Exercise goal: Beginning with the line that has "Content-Type: application/problem+json", please write out the remaining lines of the material exactly, the last one included.

[Start of section]

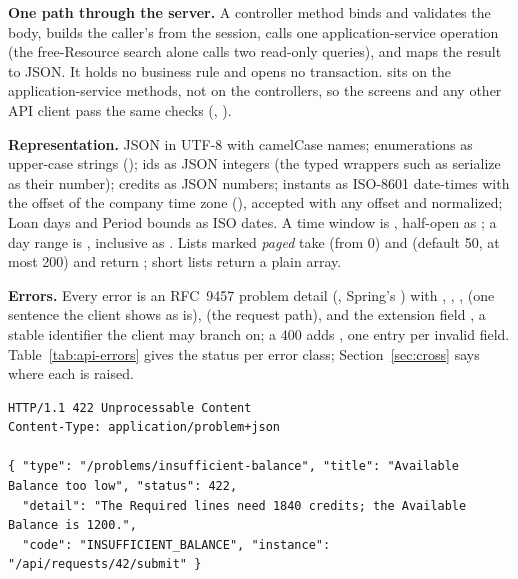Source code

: \textbf{One path through the server.} A controller method binds and validates the body, builds the caller's  from the session, calls one application-service operation (the free-Resource search alone calls two read-only queries), and maps the result to JSON. It holds no business rule and opens no transaction.  sits on the application-service methods, not on the controllers, so the screens and any other API client pass the same checks (, ).

\textbf{Representation.} JSON in UTF-8 with camelCase names; enumerations as upper-case strings (); ids as JSON integers (the typed wrappers such as  serialize as their number); credits as JSON numbers; instants as ISO-8601 date-times with the offset of the company time zone (), accepted with any offset and normalized; Loan days and Period bounds as ISO dates. A time window is , half-open as ; a day range is , inclusive as . Lists marked \emph{paged} take  (from 0) and  (default 50, at most 200) and return ; short lists return a plain array.

\textbf{Errors.} Every error is an RFC~9457 problem detail (, Spring's ) with , , ,  (one sentence the client shows as is),  (the request path), and the extension field , a stable identifier the client may branch on; a 400 adds , one entry per invalid field. Table~\ref{tab:api-errors} gives the status per error class; Section~\ref{sec:cross} says where each is raised.

\begin{lstlisting}
HTTP/1.1 422 Unprocessable Content
Content-Type: application/problem+json

{ "type": "/problems/insufficient-balance", "title": "Available Balance too low", "status": 422,
  "detail": "The Required lines need 1840 credits; the Available Balance is 1200.",
  "code": "INSUFFICIENT_BALANCE", "instance": "/api/requests/42/submit" }
\end{lstlisting}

[End of section]

Expected answer:
Content-Type: application/problem+json

{ "type": "/problems/insufficient-balance", "title": "Available Balance too low", "status": 422,
  "detail": "The Required lines need 1840 credits; the Available Balance is 1200.",
  "code": "INSUFFICIENT_BALANCE", "instance": "/api/requests/42/submit" }
\end{lstlisting}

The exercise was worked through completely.